Recorded information:
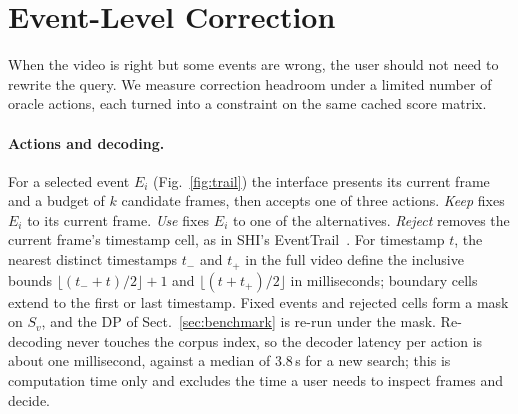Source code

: \section{Event-Level Correction}
\label{sec:correction}

When the video is right but some events are wrong, the user should not need to rewrite the query.
We measure correction headroom under a limited number of oracle actions, each turned into a constraint on the same cached score matrix.



\paragraph{Actions and decoding.}
For a selected event $E_i$ (Fig.~\ref{fig:trail}) the interface presents its current frame and a budget of $k$ candidate frames, then accepts one of three actions.
\emph{Keep} fixes $E_i$ to its current frame.
\emph{Use} fixes $E_i$ to one of the alternatives.
\emph{Reject} removes the current frame's timestamp cell, as in SHI's EventTrail~\cite{nguyen2027shi}.
For timestamp $t$, the nearest distinct timestamps $t_-$ and $t_+$ in the full video define the inclusive bounds $\lfloor(t_-+t)/2\rfloor+1$ and $\lfloor(t+t_+)/2\rfloor$ in milliseconds; boundary cells extend to the first or last timestamp.
Fixed events and rejected cells form a mask on $S_v$, and the DP of Sect.~\ref{sec:benchmark} is re-run under the mask.
Re-decoding never touches the corpus index, so the decoder latency per action is about one millisecond, against a median of 3.8\,s for a new search; this is computation time only and excludes the time a user needs to inspect frames and decide.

Requirement: Work out how many lines in the entries contain "emph" and give that number alone.

Exercise response: 3